Takip-kohol – Scientific name: Centella asiatica L.
English: Indian hydocotyle
Tagalog: Takip-kohol
A prostrate, creeping sparingly hairy or nearly smooth herb. The stems rooting at the nodes.
Leaves: rounded to reniform, 2 to 5 cm wide, horizontal, more or less cupped, rounded at the tip, and kidney-shaped or heart-shaped at the base, palmately veined, scalloped margins, the rounded lobes often overlapping. Petioles erect, 3 to 20 cm and long.

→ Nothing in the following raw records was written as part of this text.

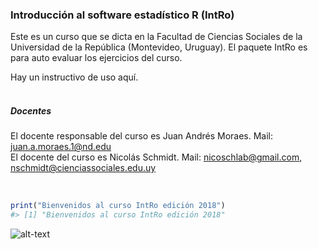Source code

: <!-- README.md is generated from README.Rmd. Please edit that file -->
### Introducción al software estadístico R (IntRo)

Este es un curso que se dicta en la Facultad de Ciencias Sociales de la
Universidad de la República (Montevideo, Uruguay). El paquete IntRo es
para auto evaluar los ejercicios del curso.

Hay un instructivo de uso aquí. <br /> <br />

##### **Docentes**

El docente responsable del curso es Juan Andrés Moraes. Mail:
<juan.a.moraes.1@nd.edu>  
El docente del curso es Nicolás Schmidt. Mail: <nicoschlab@gmail.com>,
<nschmidt@cienciassociales.edu.uy>

<br />

``` r
print("Bienvenidos al curso IntRo edición 2018")
#> [1] "Bienvenidos al curso IntRo edición 2018"
```

![alt-text](https://raw.githubusercontent.com/Nicolas-Schmidt/IntRo/master/animation.gif)
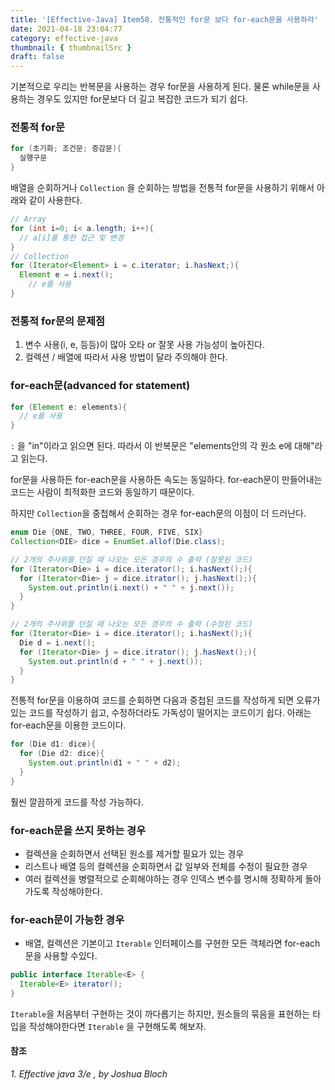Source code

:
 ```yaml
---
title: '[Effective-Java] Item58. 전통적인 for문 보다 for-each문을 사용하라'
date: 2021-04-18 23:04:77
category: effective-java
thumbnail: { thumbnailSrc }
draft: false
---
```


기본적으로 우리는 반복문을 사용하는 경우 for문을 사용하게 된다. 물론 while문을 사용하는 경우도 있지만 for문보다 더 길고 복잡한 코드가 되기 쉽다. 

### 전통적 for문

```java
for (초기화; 조건문; 증감문){
  실행구문
}
```



배열을 순회하거나 `Collection` 을 순회하는 방법을 전통적 for문을 사용하기 위해서 아래와 같이 사용한다.

```java
// Array
for (int i=0; i< a.length; i++){
  // a[i]를 통한 접근 및 변경
}
// Collection
for (Iterator<Element> i = c.iterator; i.hasNext;){
  Element e = i.next();
	// e를 사용
}
```



### 전통적 for문의 문제점

1. 변수 사용(i, e, 등등)이 많아 오타 or 잘못 사용 가능성이 높아진다.
2. 컬렉션 / 배열에 따라서 사용 방법이 달라 주의해야 한다.



### for-each문(advanced for statement)

```java
for (Element e: elements){
  // e를 사용
}
```

`:` 을 "in"이라고 읽으면 된다. 따라서 이 반복문은 "elements안의 각 원소 e에 대해"라고 읽는다.

for문을 사용하든 for-each문을 사용하든 속도는 동일하다. for-each문이 만들어내는 코드는 사람이 최적화한 코드와 동일하기 때문이다.

하지만 `Collection`을 중첩해서 순회하는 경우 for-each문의 이점이 더 드러난다. 

```java
enum Die {ONE, TWO, THREE, FOUR, FIVE, SIX}
Collection<DIE> dice = EnumSet.allof(Die.class);

// 2개의 주사위를 던질 때 나오는 모든 경우의 수 출력 (잘못된 코드)
for (Iterator<Die> i = dice.iterator(); i.hasNext();){
  for (Iterator<Die> j = dice.itrator(); j.hasNext();){
    System.out.println(i.next() + " " + j.next());
  }
}

// 2개의 주사위를 던질 때 나오는 모든 경우의 수 출력 (수정된 코드)
for (Iterator<Die> i = dice.iterator(); i.hasNext();){
  Die d = i.next();
  for (Iterator<Die> j = dice.itrator(); j.hasNext();){
    System.out.println(d + " " + j.next());
  }
}
```

 전통적 for문을 이용하여 코드를 순회하면 다음과 중첩된 코드를 작성하게 되면 오류가 있는 코드를 작성하기 쉽고, 수정하더라도 가독성이 떨어지는 코드이기 쉽다. 아래는 for-each문을 이용한 코드이다.

```java
for (Die d1: dice){
  for (Die d2: dice){
    System.out.println(d1 + " " + d2);
  }
}
```

훨씬 깔끔하게 코드를 작성 가능하다.

### for-each문을 쓰지 못하는 경우

- 컬렉션을 순회하면서 선택된 원소를 제거할  필요가 있는 경우
- 리스트나 배열 등의 컬렉션을 순회하면서 값 일부와 전체를 수정이 필요한 경우
- 여러 컬렉션을 병렬적으로 순회해야하는 경우 인덱스 변수를 명시해 정확하게 돌아가도록 작성해야한다.



### for-each문이 가능한 경우

- 배열, 컬렉션은 기본이고 `Iterable` 인터페이스를 구현한 모든 객체라면 for-each문을 사용할 수있다.

```java
public interface Iterable<E> {
  Iterable<E> iterator();
}
```

`Iterable`을 처음부터 구현하는 것이 까다롭기는 하지만, 원소들의 묶음을 표현하는 타입을 작성해야한다면 `Iterable` 을 구현해도록 해보자.

#### 참조
*1. Effective java 3/e , by Joshua Bloch*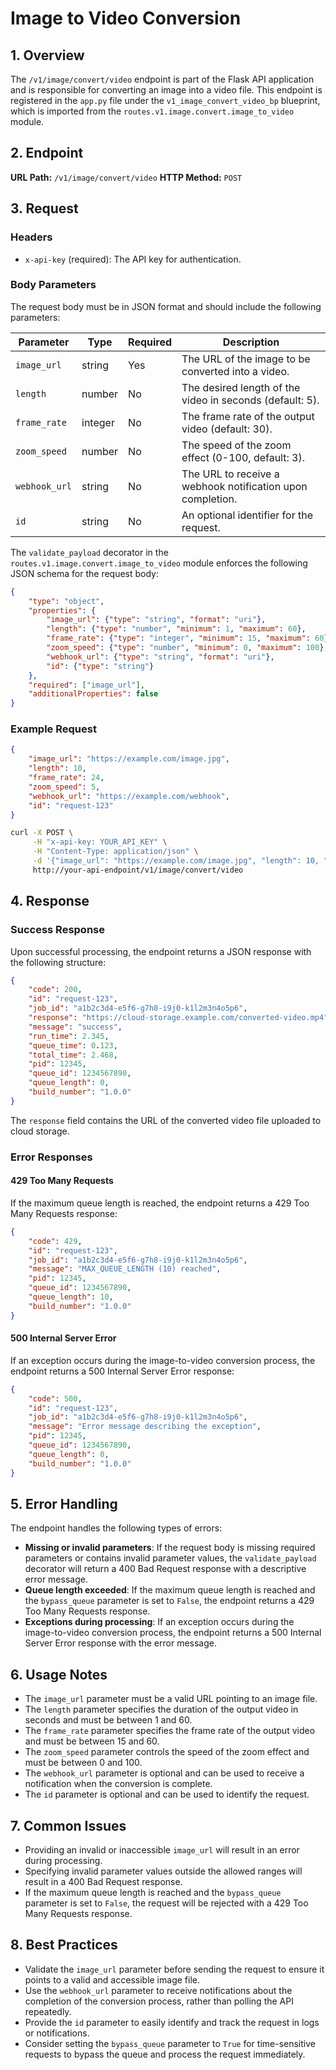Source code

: ﻿# Image to Video Conversion

## 1. Overview

The `/v1/image/convert/video` endpoint is part of the Flask API application and is responsible for converting an image into a video file. This endpoint is registered in the `app.py` file under the `v1_image_convert_video_bp` blueprint, which is imported from the `routes.v1.image.convert.image_to_video` module.

## 2. Endpoint

**URL Path:** `/v1/image/convert/video`
**HTTP Method:** `POST`

## 3. Request

### Headers

- `x-api-key` (required): The API key for authentication.

### Body Parameters

The request body must be in JSON format and should include the following parameters:

| Parameter   | Type   | Required | Description                                                  |
|-------------|--------|----------|--------------------------------------------------------------|
| `image_url` | string | Yes      | The URL of the image to be converted into a video.          |
| `length`    | number | No       | The desired length of the video in seconds (default: 5).    |
| `frame_rate`| integer| No       | The frame rate of the output video (default: 30).           |
| `zoom_speed`| number | No       | The speed of the zoom effect (0-100, default: 3).           |
| `webhook_url`| string| No       | The URL to receive a webhook notification upon completion.  |
| `id`        | string | No       | An optional identifier for the request.                      |

The `validate_payload` decorator in the `routes.v1.image.convert.image_to_video` module enforces the following JSON schema for the request body:

```json
{
    "type": "object",
    "properties": {
        "image_url": {"type": "string", "format": "uri"},
        "length": {"type": "number", "minimum": 1, "maximum": 60},
        "frame_rate": {"type": "integer", "minimum": 15, "maximum": 60},
        "zoom_speed": {"type": "number", "minimum": 0, "maximum": 100},
        "webhook_url": {"type": "string", "format": "uri"},
        "id": {"type": "string"}
    },
    "required": ["image_url"],
    "additionalProperties": false
}
```

### Example Request

```json
{
    "image_url": "https://example.com/image.jpg",
    "length": 10,
    "frame_rate": 24,
    "zoom_speed": 5,
    "webhook_url": "https://example.com/webhook",
    "id": "request-123"
}
```

```bash
curl -X POST \
     -H "x-api-key: YOUR_API_KEY" \
     -H "Content-Type: application/json" \
     -d '{"image_url": "https://example.com/image.jpg", "length": 10, "frame_rate": 24, "zoom_speed": 5, "webhook_url": "https://example.com/webhook", "id": "request-123"}' \
     http://your-api-endpoint/v1/image/convert/video
```

## 4. Response

### Success Response

Upon successful processing, the endpoint returns a JSON response with the following structure:

```json
{
    "code": 200,
    "id": "request-123",
    "job_id": "a1b2c3d4-e5f6-g7h8-i9j0-k1l2m3n4o5p6",
    "response": "https://cloud-storage.example.com/converted-video.mp4",
    "message": "success",
    "run_time": 2.345,
    "queue_time": 0.123,
    "total_time": 2.468,
    "pid": 12345,
    "queue_id": 1234567890,
    "queue_length": 0,
    "build_number": "1.0.0"
}
```

The `response` field contains the URL of the converted video file uploaded to cloud storage.

### Error Responses

#### 429 Too Many Requests

If the maximum queue length is reached, the endpoint returns a 429 Too Many Requests response:

```json
{
    "code": 429,
    "id": "request-123",
    "job_id": "a1b2c3d4-e5f6-g7h8-i9j0-k1l2m3n4o5p6",
    "message": "MAX_QUEUE_LENGTH (10) reached",
    "pid": 12345,
    "queue_id": 1234567890,
    "queue_length": 10,
    "build_number": "1.0.0"
}
```

#### 500 Internal Server Error

If an exception occurs during the image-to-video conversion process, the endpoint returns a 500 Internal Server Error response:

```json
{
    "code": 500,
    "id": "request-123",
    "job_id": "a1b2c3d4-e5f6-g7h8-i9j0-k1l2m3n4o5p6",
    "message": "Error message describing the exception",
    "pid": 12345,
    "queue_id": 1234567890,
    "queue_length": 0,
    "build_number": "1.0.0"
}
```

## 5. Error Handling

The endpoint handles the following types of errors:

- **Missing or invalid parameters**: If the request body is missing required parameters or contains invalid parameter values, the `validate_payload` decorator will return a 400 Bad Request response with a descriptive error message.
- **Queue length exceeded**: If the maximum queue length is reached and the `bypass_queue` parameter is set to `False`, the endpoint returns a 429 Too Many Requests response.
- **Exceptions during processing**: If an exception occurs during the image-to-video conversion process, the endpoint returns a 500 Internal Server Error response with the error message.

## 6. Usage Notes

- The `image_url` parameter must be a valid URL pointing to an image file.
- The `length` parameter specifies the duration of the output video in seconds and must be between 1 and 60.
- The `frame_rate` parameter specifies the frame rate of the output video and must be between 15 and 60.
- The `zoom_speed` parameter controls the speed of the zoom effect and must be between 0 and 100.
- The `webhook_url` parameter is optional and can be used to receive a notification when the conversion is complete.
- The `id` parameter is optional and can be used to identify the request.

## 7. Common Issues

- Providing an invalid or inaccessible `image_url` will result in an error during processing.
- Specifying invalid parameter values outside the allowed ranges will result in a 400 Bad Request response.
- If the maximum queue length is reached and the `bypass_queue` parameter is set to `False`, the request will be rejected with a 429 Too Many Requests response.

## 8. Best Practices

- Validate the `image_url` parameter before sending the request to ensure it points to a valid and accessible image file.
- Use the `webhook_url` parameter to receive notifications about the completion of the conversion process, rather than polling the API repeatedly.
- Provide the `id` parameter to easily identify and track the request in logs or notifications.
- Consider setting the `bypass_queue` parameter to `True` for time-sensitive requests to bypass the queue and process the request immediately.
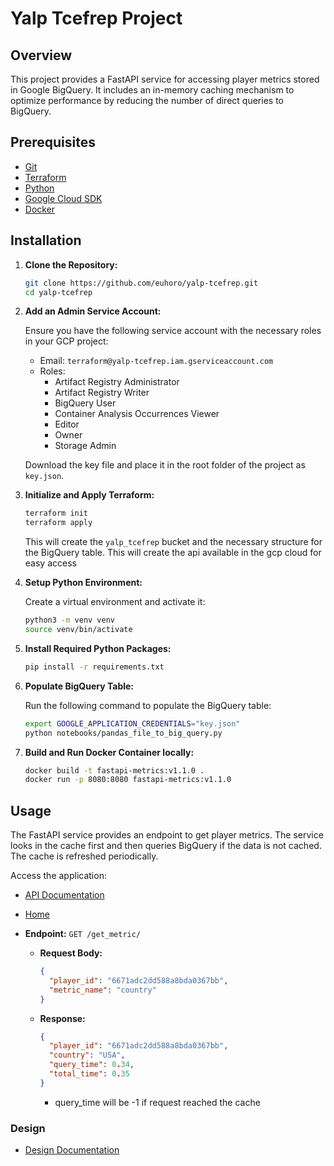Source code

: # Yalp Tcefrep Project

## Overview

This project provides a FastAPI service for accessing player metrics stored in Google BigQuery. It includes an in-memory caching mechanism to optimize performance by reducing the number of direct queries to BigQuery.

## Prerequisites

- [Git](https://git-scm.com/)
- [Terraform](https://www.terraform.io/)
- [Python](https://www.python.org/downloads/)
- [Google Cloud SDK](https://cloud.google.com/sdk/docs/install)
- [Docker](https://www.docker.com/products/docker-desktop)

## Installation

1. **Clone the Repository:**

    ```bash
    git clone https://github.com/euhoro/yalp-tcefrep.git
    cd yalp-tcefrep
    ```

2. **Add an Admin Service Account:**

    Ensure you have the following service account with the necessary roles in your GCP project:
    
    - Email: `terraform@yalp-tcefrep.iam.gserviceaccount.com`
    - Roles:
      - Artifact Registry Administrator
      - Artifact Registry Writer
      - BigQuery User
      - Container Analysis Occurrences Viewer
      - Editor
      - Owner
      - Storage Admin

    Download the key file and place it in the root folder of the project as `key.json`.

3. **Initialize and Apply Terraform:**

    ```bash
    terraform init
    terraform apply
    ```

    This will create the `yalp_tcefrep` bucket and the necessary structure for the BigQuery table.
    This will create the api available in the gcp cloud for easy access 

4. **Setup Python Environment:**

    Create a virtual environment and activate it:

    ```bash
    python3 -m venv venv
    source venv/bin/activate
    ```

5. **Install Required Python Packages:**

    ```bash
    pip install -r requirements.txt
    ```

6. **Populate BigQuery Table:**

    Run the following command to populate the BigQuery table:

    ```bash
    export GOOGLE_APPLICATION_CREDENTIALS="key.json"
    python notebooks/pandas_file_to_big_query.py
    ```

7. **Build and Run Docker Container locally:**

    ```bash
    docker build -t fastapi-metrics:v1.1.0 .
    docker run -p 8080:8080 fastapi-metrics:v1.1.0
    ```

## Usage

The FastAPI service provides an endpoint to get player metrics. The service looks in the cache first and then queries BigQuery if the data is not cached. The cache is refreshed periodically.

Access the application:
   - [API Documentation](http://127.0.0.1:8000/docs)
   - [Home](http://127.0.0.1:8000)

- **Endpoint:** `GET /get_metric/`

   - **Request Body:**
       ```json
       {
         "player_id": "6671adc2dd588a8bda0367bb",
         "metric_name": "country"
       }
       ```

   - **Response:**
       ```json
       {
         "player_id": "6671adc2dd588a8bda0367bb",
         "country": "USA",
         "query_time": 0.34,
         "total_time": 0.35
       }
       ```
     * query_time will be -1 if request reached the cache

### Design 
- [Design Documentation](https://github.com/euhoro/yalp_tcefrep/blob/main/DESIGN.md)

Flowers: petals dark-purple, ovate, and about 1 long. Peduncles occur in pairs or threes, less than 1 cm long and usually bear 3 sessile flowers. Flowering October to May.
Fruits: minute, ovoid, white or green, and reticulate, each with 9 subsimilar longitudinal ridges
5 carpels, cylindric compressed, about 2.5 mm long, white or green, reticulate. Ovary inferior. Stamens 5, epigynous.
Distribution
Found in gardens; open, damp grasslands on rice paddy banks and streams throughout the Philippines.
Parts utilized
Entire plant.
Gather drug material anytime of the year.
Constituents
Bitter principle, vellarin; pectic acid.
Chemical analysis of the plant shows the presence of vallarine, high vitamin B content in the leaves and roots, and a miscellany of other constituents such as carbohydrates, resins, proteins, ash, alkali, alkaline salts, phosphates, and tannins.
Medicinal uses
Infectious hepatitis, measles, respiratory tract infections – colds, tonsillitis, laryngopharyngitis, bronchitis.
Fresh material: 60 to 260 gms, dried material: 30 to 60 gms: Take in form of decoction.
Counterirritant: Pound fresh leaves, mix with vaseline or oil and apply over affected area as poultice.